Under Section 139(1) of the IT Act, an individual is under obligation to file Return of Income if he has earned income exceeding the exemption limit. In other words, if an individual has no taxable income, he is not under any obligation to file a Return of Income. However, provision to Section 139(1) of the IT Act makes it obligatory on the part of an individual who has no taxable income in India to file Return of Income if he owns any immovable property comprising land and building. Since you have registered an agreement for acquiring an under-construction property, the Income Tax Department has received that information and issued a notice.
You may respond to the notice stating that you have just entered into an agreement for an under-construction property and not obtained its possession. What you acquired relating to assessment year 2022-23 is a right in the premises and not its possession. Right in premises cannot be equated with ownership in land or building. Therefore, for assessment year 2022-23, in your case, you are not under obligation to file Return of Income under Section 139(1) of the IT Act. Therefore, you have rightly not filed the Return of Income. Kindly note that once you take the possession of your apartment, that year onwards you are supposed to file Return of Income every year even if you do not have any taxable income in India.
I am an individual and a beneficiary of a family trust which is a discretionary one with the shares being undetermined. During the current financial year, I have withdrawn substantial money from the family trust. Does this entail any tax implications?
Since your family trust is a discretionary one where the shares of the beneficiary are not known, then in that case the family trust has to pay tax on its income at the maximum marginal rate. Under the provision of Section 164 of the Income Tax Act, a trust is liable to pay tax at the maximum marginal rate where the shares of the beneficiary are not known. Therefore, once the trust pays the taxes, the distribution or withdrawal of fund, after paying taxes, cannot be taxed in the hands of the beneficiary. If it is taxed, it would amount to double taxation. Therefore, in my opinion, the entire money withdrawn from the family trust will not have any tax effect in your hand
I have purchased a residential property for a consideration of ₹20 crore. The stamp duty valuation of the said property works out to ₹25 crore. Is there any tax implication in my hand and can I get any benefit of the same in the future?

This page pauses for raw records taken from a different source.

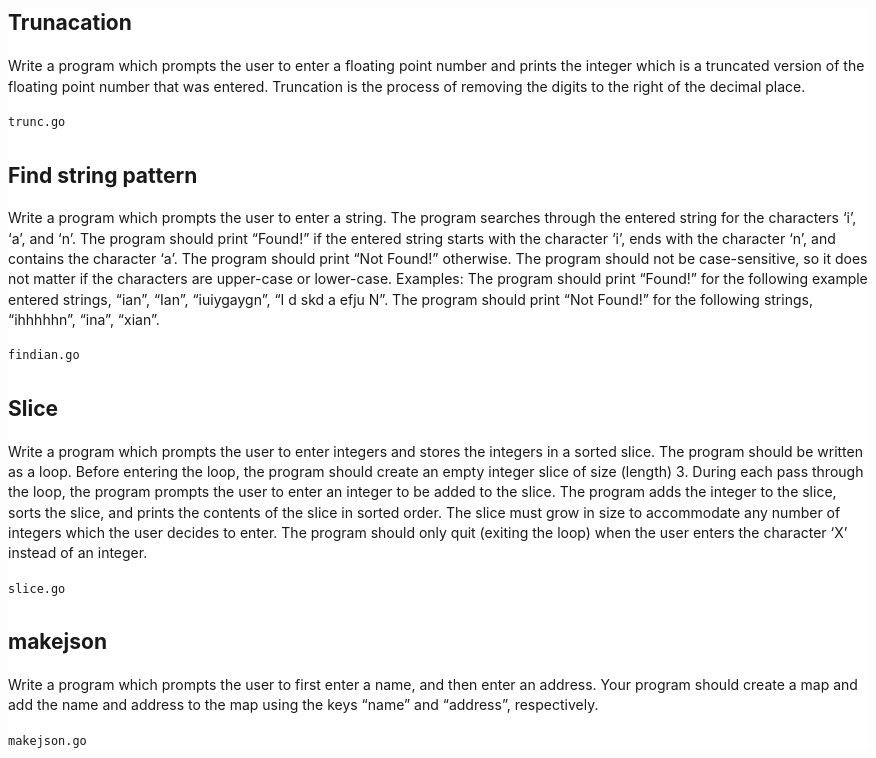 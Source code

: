 ## Trunacation
Write a program which prompts the user to enter a floating point number and prints the integer which is a truncated version 
of the floating point number that was entered. Truncation is the process of removing the digits to the right of the decimal place.
```
trunc.go
```

## Find string pattern 
Write a program which prompts the user to enter a string. 
The program searches through the entered string for the characters ‘i’, ‘a’, and ‘n’.
The program should print “Found!” if the entered string starts with the character ‘i’, 
ends with the character ‘n’, and contains the character ‘a’. The program should print “Not Found!” otherwise. 
The program should not be case-sensitive, so it does not matter if the characters are upper-case or lower-case.
Examples: The program should print “Found!” for the following example entered strings, “ian”, “Ian”, “iuiygaygn”,
“I d skd a efju N”. The program should print “Not Found!” for the following strings, “ihhhhhn”, “ina”, “xian”.
```
findian.go
```

## Slice
Write a program which prompts the user to enter integers and stores the integers in a sorted slice. 
The program should be written as a loop. Before entering the loop, the program should create an empty
integer slice of size (length) 3. During each pass through the loop, the program prompts the user to enter 
an integer to be added to the slice. The program adds the integer to the slice, sorts the slice, and prints 
the contents of the slice in sorted order. The slice must grow in size to accommodate any number of integers 
which the user decides to enter. 
The program should only quit (exiting the loop) when the user enters the character ‘X’ instead of an integer.
```
slice.go
```

## makejson
Write a program which prompts the user to first enter a name, and then enter an address. 
Your program should create a map and add the name and address to the map using the keys 
“name” and “address”, respectively. 
```
makejson.go
```
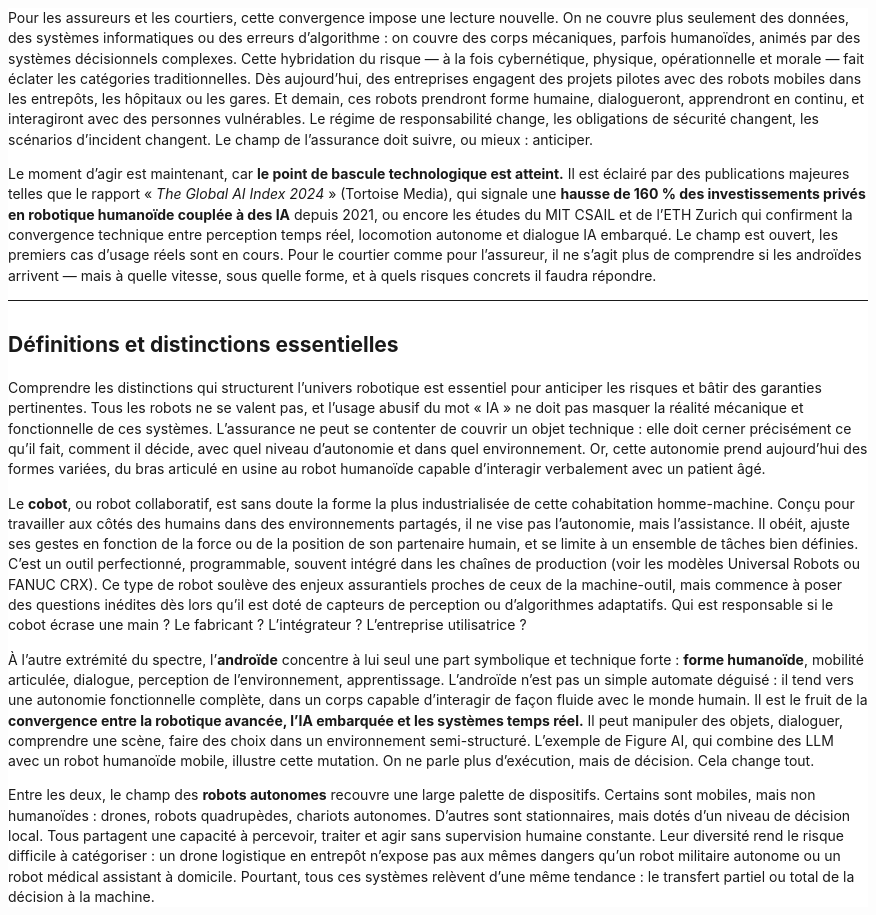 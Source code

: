 Pour les assureurs et les courtiers, cette convergence impose une lecture nouvelle. On ne couvre plus seulement des données, des systèmes informatiques ou des erreurs d’algorithme : on couvre des corps mécaniques, parfois humanoïdes, animés par des systèmes décisionnels complexes. Cette hybridation du risque — à la fois cybernétique, physique, opérationnelle et morale — fait éclater les catégories traditionnelles. Dès aujourd’hui, des entreprises engagent des projets pilotes avec des robots mobiles dans les entrepôts, les hôpitaux ou les gares. Et demain, ces robots prendront forme humaine, dialogueront, apprendront en continu, et interagiront avec des personnes vulnérables. Le régime de responsabilité change, les obligations de sécurité changent, les scénarios d’incident changent. Le champ de l’assurance doit suivre, ou mieux : anticiper.

Le moment d’agir est maintenant, car **le point de bascule technologique est atteint.** Il est éclairé par des publications majeures telles que le rapport « *The Global AI Index 2024* » (Tortoise Media), qui signale une **hausse de 160 % des investissements privés en robotique humanoïde couplée à des IA** depuis 2021, ou encore les études du MIT CSAIL et de l’ETH Zurich qui confirment la convergence technique entre perception temps réel, locomotion autonome et dialogue IA embarqué. Le champ est ouvert, les premiers cas d’usage réels sont en cours. Pour le courtier comme pour l’assureur, il ne s’agit plus de comprendre si les androïdes arrivent — mais à quelle vitesse, sous quelle forme, et à quels risques concrets il faudra répondre.

---

## **Définitions et distinctions essentielles**

Comprendre les distinctions qui structurent l’univers robotique est essentiel pour anticiper les risques et bâtir des garanties pertinentes. Tous les robots ne se valent pas, et l’usage abusif du mot « IA » ne doit pas masquer la réalité mécanique et fonctionnelle de ces systèmes. L’assurance ne peut se contenter de couvrir un objet technique : elle doit cerner précisément ce qu’il fait, comment il décide, avec quel niveau d’autonomie et dans quel environnement. Or, cette autonomie prend aujourd’hui des formes variées, du bras articulé en usine au robot humanoïde capable d’interagir verbalement avec un patient âgé.

Le **cobot**, ou robot collaboratif, est sans doute la forme la plus industrialisée de cette cohabitation homme-machine. Conçu pour travailler aux côtés des humains dans des environnements partagés, il ne vise pas l’autonomie, mais l’assistance. Il obéit, ajuste ses gestes en fonction de la force ou de la position de son partenaire humain, et se limite à un ensemble de tâches bien définies. C’est un outil perfectionné, programmable, souvent intégré dans les chaînes de production (voir les modèles Universal Robots ou FANUC CRX). Ce type de robot soulève des enjeux assurantiels proches de ceux de la machine-outil, mais commence à poser des questions inédites dès lors qu’il est doté de capteurs de perception ou d’algorithmes adaptatifs. Qui est responsable si le cobot écrase une main ? Le fabricant ? L’intégrateur ? L’entreprise utilisatrice ?

À l’autre extrémité du spectre, l’**androïde** concentre à lui seul une part symbolique et technique forte : **forme humanoïde**, mobilité articulée, dialogue, perception de l’environnement, apprentissage. L’androïde n’est pas un simple automate déguisé : il tend vers une autonomie fonctionnelle complète, dans un corps capable d’interagir de façon fluide avec le monde humain. Il est le fruit de la **convergence entre la robotique avancée, l’IA embarquée et les systèmes temps réel.** Il peut manipuler des objets, dialoguer, comprendre une scène, faire des choix dans un environnement semi-structuré. L’exemple de Figure AI, qui combine des LLM avec un robot humanoïde mobile, illustre cette mutation. On ne parle plus d’exécution, mais de décision. Cela change tout.

Entre les deux, le champ des **robots autonomes** recouvre une large palette de dispositifs. Certains sont mobiles, mais non humanoïdes : drones, robots quadrupèdes, chariots autonomes. D’autres sont stationnaires, mais dotés d’un niveau de décision local. Tous partagent une capacité à percevoir, traiter et agir sans supervision humaine constante. Leur diversité rend le risque difficile à catégoriser : un drone logistique en entrepôt n’expose pas aux mêmes dangers qu’un robot militaire autonome ou un robot médical assistant à domicile. Pourtant, tous ces systèmes relèvent d’une même tendance : le transfert partiel ou total de la décision à la machine.
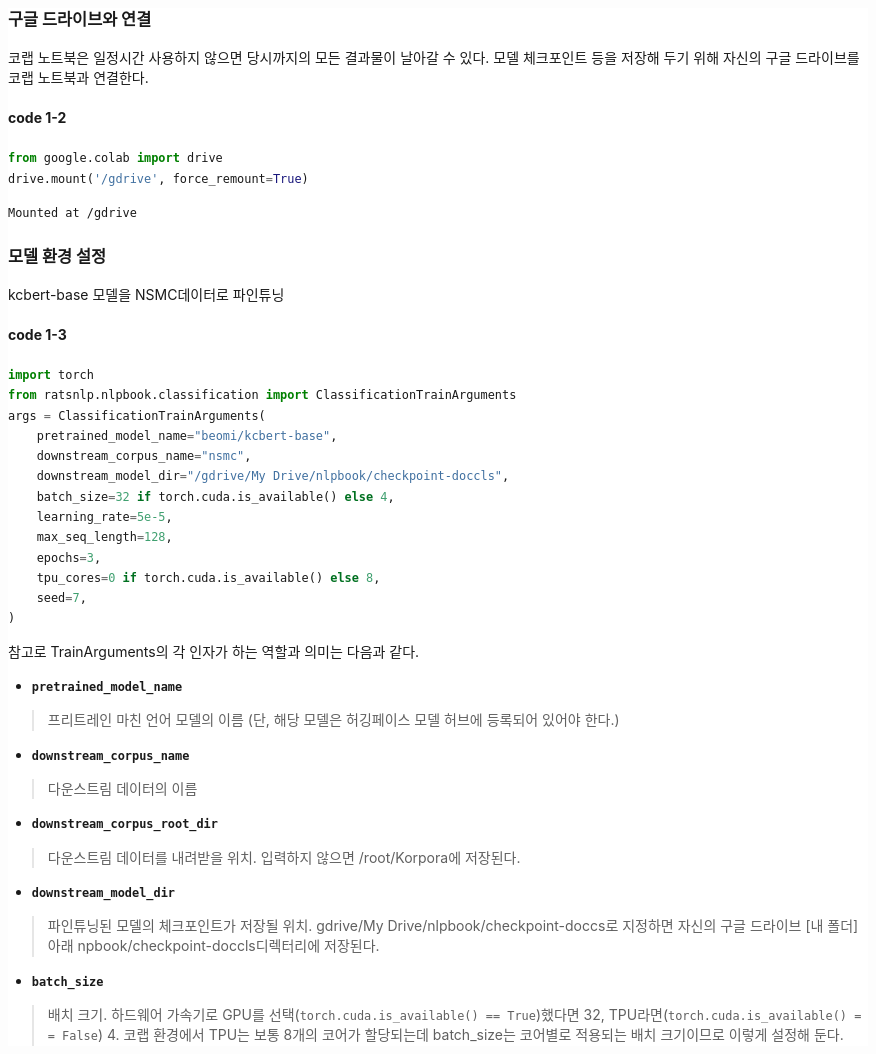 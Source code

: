 
### 구글 드라이브와 연결

코랩 노트북은 일정시간 사용하지 않으면 당시까지의 모든 결과물이 날아갈 수 있다. 모델 체크포인트 등을 저장해 두기 위해 자신의 구글 드라이브를 코랩 노트북과 연결한다.

#### code 1-2


```python
from google.colab import drive
drive.mount('/gdrive', force_remount=True)
```

    Mounted at /gdrive
    

### 모델 환경 설정
kcbert-base 모델을 NSMC데이터로 파인튜닝

#### code 1-3


```python
import torch
from ratsnlp.nlpbook.classification import ClassificationTrainArguments
args = ClassificationTrainArguments(
    pretrained_model_name="beomi/kcbert-base",
    downstream_corpus_name="nsmc",
    downstream_model_dir="/gdrive/My Drive/nlpbook/checkpoint-doccls",
    batch_size=32 if torch.cuda.is_available() else 4,
    learning_rate=5e-5,
    max_seq_length=128,
    epochs=3,
    tpu_cores=0 if torch.cuda.is_available() else 8,
    seed=7,
)
```

참고로 TrainArguments의 각 인자가 하는 역할과 의미는 다음과 같다.



*    **`pretrained_model_name`**
> 프리트레인 마친 언어 모델의 이름 (단, 해당 모델은 허깅페이스 모델 허브에 등록되어 있어야 한다.)

*    **`downstream_corpus_name`**
> 다운스트림 데이터의 이름

*    **`downstream_corpus_root_dir`**
> 다운스트림 데이터를 내려받을 위치. 입력하지 않으면 /root/Korpora에 저장된다.

*    **`downstream_model_dir`**
> 파인튜닝된 모델의 체크포인트가 저장될 위치. gdrive/My Drive/nlpbook/checkpoint-doccs로 지정하면 자신의 구글 드라이브 [내 폴더] 아래 npbook/checkpoint-doccls디렉터리에 저장된다.

*    **`batch_size`**
> 배치 크기. 하드웨어 가속기로 GPU를 선택(`torch.cuda.is_available() == True`)했다면 32, TPU라면(`torch.cuda.is_available() == False`) 4. 코랩 환경에서 TPU는 보통 8개의 코어가 할당되는데 batch_size는 코어별로 적용되는 배치 크기이므로 이렇게 설정해 둔다.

Under Section 56(2)(x) of the Income Tax Act, if you purchase any immovable property at less than the fair market value, the difference between the actual consideration paid and the fair market value would be taxed in your hand as income from other source. The fair market value will be as per the ready reckoner or stamp duty valuation. In your case, there is a difference of ₹5 crore between the actual consideration and the fair market value. Therefore, ₹5 crore may be taxed in your hand as income from another source at 30 per cent plus the applicable surcharge. However, the deemed cost of ₹5 crore would be allowed as cost when you sell the property in the future. The provision of Section 49(4) of the Income Tax Act treats such deemed cost as cost for the purpose of computing capital gain.
I am a widow and have received a gift of ₹2 crore from my daughter-in-law. Will this be taxable?
Under Section 56(2)(x) of the Income Tax Act, a gift received from a relative is not taxable in the hand of the recipient provided it falls within the definition of relative. The definition of relative given under the Income Tax Act includes gift received from lineal, ascendants and descendants of individual or spouse of the individual. Your son is your lineal descendant. Therefore, the spouse of the son falls in the definition of relative. As such, the gift received by you will be exempted from tax.